何かしらの知性が与えられているというのはきっと間違いではないのだろう。こういう烏の芸などをやったらそれなりに稼げそうだなと下賤なことを考えながら周介は感心してしまっていた。
「こいつ滅茶苦茶むかつきませんか兄貴、一度どついてやりましょうよ」
「やめろって、烏相手にムキになるなよ。で先輩、この烏……ベケットでしたっけ?こいつには依頼はしたんですか?」
「あぁ、この三匹を探してくれるように頼んだ。あとは同じような動物に依頼を出して、時間になったらまた依頼主のところに戻るぞ」
「他にはどんなのがいるんです?」
「色々いるぞ。鳥だけじゃなくてネズミとか犬とか猫とか、一応魚もいけるな」
「魚も、じゃあ爬虫類も?」
「いけるな。俺の能力は生き物であれば発動可能だからいろいろと動物を雇ってる。一応虫とかもできるんだけど、あいつら探し出すのが面倒なんだよ」
動物や魚などと違い虫などは見つけること自体が難しい。体が小さいということもあるし何より地面の下にもぐっている虫なども多いためにたとえ依頼を出せたとしても再び会うのが難しいのだ。

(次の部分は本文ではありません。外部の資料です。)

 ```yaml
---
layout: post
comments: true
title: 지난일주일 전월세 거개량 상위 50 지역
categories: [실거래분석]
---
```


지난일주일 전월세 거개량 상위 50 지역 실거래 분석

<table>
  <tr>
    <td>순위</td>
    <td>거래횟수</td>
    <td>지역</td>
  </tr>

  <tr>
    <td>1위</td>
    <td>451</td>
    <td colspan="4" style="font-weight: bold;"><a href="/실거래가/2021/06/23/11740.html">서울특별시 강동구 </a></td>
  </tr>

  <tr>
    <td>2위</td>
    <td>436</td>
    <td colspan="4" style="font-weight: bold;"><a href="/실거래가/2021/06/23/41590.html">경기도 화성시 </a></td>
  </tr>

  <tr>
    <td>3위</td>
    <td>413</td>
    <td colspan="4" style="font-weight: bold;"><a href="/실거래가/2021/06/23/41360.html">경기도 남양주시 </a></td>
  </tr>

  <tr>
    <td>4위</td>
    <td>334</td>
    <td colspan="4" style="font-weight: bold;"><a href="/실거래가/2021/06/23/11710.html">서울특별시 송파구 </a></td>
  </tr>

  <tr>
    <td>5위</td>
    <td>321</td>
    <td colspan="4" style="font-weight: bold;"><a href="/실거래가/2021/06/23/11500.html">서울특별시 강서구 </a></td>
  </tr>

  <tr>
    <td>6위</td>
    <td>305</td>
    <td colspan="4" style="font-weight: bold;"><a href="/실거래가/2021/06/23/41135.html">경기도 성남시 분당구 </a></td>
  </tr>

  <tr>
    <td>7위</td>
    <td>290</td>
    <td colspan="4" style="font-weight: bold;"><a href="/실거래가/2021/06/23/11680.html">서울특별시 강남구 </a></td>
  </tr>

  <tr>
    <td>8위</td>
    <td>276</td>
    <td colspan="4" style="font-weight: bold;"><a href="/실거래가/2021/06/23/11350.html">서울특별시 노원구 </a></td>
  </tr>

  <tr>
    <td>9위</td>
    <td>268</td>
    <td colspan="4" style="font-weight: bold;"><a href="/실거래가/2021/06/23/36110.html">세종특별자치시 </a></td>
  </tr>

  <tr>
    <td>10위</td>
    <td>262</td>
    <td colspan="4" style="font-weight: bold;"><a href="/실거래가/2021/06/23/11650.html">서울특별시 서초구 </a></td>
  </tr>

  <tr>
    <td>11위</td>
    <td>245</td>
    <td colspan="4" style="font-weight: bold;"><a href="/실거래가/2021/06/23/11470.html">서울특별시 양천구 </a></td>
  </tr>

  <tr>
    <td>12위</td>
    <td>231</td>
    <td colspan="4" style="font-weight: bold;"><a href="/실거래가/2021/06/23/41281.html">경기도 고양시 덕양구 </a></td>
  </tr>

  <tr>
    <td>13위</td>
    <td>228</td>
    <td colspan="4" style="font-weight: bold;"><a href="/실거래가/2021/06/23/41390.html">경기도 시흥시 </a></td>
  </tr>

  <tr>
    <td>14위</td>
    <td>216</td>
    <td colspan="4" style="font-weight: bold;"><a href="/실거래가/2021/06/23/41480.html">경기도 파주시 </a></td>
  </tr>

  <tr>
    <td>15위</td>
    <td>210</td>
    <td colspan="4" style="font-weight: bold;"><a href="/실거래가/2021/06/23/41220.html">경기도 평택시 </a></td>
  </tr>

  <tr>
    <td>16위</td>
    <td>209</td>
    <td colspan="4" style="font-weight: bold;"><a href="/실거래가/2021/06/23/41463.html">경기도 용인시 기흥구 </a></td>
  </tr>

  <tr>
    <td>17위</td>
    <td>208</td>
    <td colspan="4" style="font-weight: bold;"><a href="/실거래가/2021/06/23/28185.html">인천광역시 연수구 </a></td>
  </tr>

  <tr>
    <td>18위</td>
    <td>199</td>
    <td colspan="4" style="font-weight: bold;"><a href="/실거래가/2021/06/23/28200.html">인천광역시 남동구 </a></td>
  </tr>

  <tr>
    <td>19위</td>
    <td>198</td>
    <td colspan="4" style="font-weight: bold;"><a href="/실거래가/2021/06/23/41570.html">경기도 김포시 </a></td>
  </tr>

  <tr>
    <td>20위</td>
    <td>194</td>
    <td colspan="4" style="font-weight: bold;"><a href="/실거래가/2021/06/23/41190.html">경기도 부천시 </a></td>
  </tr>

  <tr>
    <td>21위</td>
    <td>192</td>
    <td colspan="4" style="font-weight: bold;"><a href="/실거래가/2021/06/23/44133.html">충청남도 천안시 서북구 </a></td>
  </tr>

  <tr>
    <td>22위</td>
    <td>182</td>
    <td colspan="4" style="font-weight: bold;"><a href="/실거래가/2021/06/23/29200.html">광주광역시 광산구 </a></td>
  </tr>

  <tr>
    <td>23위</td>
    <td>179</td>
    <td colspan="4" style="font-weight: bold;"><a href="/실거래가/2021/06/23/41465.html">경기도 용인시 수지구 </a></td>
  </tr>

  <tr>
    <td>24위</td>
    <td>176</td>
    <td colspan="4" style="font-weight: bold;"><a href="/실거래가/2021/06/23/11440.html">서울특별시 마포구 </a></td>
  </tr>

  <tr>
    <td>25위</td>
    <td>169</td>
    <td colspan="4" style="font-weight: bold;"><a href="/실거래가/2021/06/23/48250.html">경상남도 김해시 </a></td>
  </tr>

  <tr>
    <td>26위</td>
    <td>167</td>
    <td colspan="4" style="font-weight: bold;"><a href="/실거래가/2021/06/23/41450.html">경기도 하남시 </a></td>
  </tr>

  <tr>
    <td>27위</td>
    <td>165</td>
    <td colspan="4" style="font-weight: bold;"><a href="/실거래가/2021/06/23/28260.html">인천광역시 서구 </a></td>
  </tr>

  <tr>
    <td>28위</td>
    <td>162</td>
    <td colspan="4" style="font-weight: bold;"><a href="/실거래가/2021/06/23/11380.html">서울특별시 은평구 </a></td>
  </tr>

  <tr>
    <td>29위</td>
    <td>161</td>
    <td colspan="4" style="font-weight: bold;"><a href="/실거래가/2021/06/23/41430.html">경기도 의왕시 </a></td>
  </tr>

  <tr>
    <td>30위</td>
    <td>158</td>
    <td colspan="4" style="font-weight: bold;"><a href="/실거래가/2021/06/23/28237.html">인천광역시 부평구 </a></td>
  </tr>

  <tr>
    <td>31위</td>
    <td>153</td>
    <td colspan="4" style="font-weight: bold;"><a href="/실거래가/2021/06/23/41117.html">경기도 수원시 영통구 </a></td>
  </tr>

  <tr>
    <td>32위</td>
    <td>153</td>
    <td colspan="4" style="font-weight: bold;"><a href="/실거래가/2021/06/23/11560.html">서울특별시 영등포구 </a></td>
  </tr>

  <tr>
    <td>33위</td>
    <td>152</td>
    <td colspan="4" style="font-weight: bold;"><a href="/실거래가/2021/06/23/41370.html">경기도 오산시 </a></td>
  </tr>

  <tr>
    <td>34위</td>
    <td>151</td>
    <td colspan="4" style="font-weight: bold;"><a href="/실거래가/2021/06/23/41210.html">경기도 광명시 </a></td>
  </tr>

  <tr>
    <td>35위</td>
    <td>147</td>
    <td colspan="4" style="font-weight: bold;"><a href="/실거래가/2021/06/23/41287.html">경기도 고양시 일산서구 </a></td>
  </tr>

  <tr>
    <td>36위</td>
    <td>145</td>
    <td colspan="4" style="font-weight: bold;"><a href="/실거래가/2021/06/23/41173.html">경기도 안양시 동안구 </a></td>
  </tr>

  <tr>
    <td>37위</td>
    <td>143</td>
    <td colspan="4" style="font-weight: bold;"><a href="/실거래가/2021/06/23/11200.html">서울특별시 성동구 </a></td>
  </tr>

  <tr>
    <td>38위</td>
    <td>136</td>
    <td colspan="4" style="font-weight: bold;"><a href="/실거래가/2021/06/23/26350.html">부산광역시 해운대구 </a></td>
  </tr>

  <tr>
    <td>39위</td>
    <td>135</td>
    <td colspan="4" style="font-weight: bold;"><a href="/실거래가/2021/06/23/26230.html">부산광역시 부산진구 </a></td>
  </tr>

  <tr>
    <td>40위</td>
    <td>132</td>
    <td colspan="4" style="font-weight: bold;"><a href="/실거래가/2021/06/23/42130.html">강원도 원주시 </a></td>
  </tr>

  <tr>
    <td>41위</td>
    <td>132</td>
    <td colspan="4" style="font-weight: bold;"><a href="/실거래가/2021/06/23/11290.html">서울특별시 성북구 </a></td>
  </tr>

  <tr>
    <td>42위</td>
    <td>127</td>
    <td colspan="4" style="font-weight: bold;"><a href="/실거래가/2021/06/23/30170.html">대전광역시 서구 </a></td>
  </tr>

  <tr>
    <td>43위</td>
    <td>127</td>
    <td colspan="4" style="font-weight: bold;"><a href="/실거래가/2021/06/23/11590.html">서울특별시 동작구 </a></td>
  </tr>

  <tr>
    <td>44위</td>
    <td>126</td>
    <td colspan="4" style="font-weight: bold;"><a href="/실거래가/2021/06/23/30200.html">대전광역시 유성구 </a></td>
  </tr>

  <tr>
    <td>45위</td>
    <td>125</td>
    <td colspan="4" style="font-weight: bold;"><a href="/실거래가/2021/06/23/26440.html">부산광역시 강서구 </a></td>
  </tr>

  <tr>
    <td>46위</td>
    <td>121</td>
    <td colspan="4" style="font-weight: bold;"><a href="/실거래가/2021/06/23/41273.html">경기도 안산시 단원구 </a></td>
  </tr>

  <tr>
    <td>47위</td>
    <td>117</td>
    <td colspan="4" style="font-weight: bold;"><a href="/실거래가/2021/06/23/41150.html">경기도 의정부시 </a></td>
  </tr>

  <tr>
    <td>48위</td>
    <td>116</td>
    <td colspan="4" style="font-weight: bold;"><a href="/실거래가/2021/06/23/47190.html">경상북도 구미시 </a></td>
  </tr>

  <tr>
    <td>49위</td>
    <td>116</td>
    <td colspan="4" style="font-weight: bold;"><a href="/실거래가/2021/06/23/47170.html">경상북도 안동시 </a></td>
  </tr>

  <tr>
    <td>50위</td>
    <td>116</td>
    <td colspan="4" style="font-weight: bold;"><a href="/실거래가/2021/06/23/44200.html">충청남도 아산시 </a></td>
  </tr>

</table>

能力を使えば場所はある程度わかるらしいのだが、それもある程度でしかない。大雑把すぎるためにあとは自分で歩き回って探すほかないのだ。
今回ベケットと呼ばれる烏を早々に見つけられたのは運がよかったと思うべきなのだろう。
「次いくぞ次。じゃあなベケット、また今度来る」
「次は六枚切りもってこい。焼きたての奴な」
「覚えてたらな。行くぞお前ら」
乾の後に続いて周介たちは次の情報源に向かうべく移動を開始していた。ちょっとしたファンタジーの気分だと思いながら周介たちは次なる動物に会いに行く。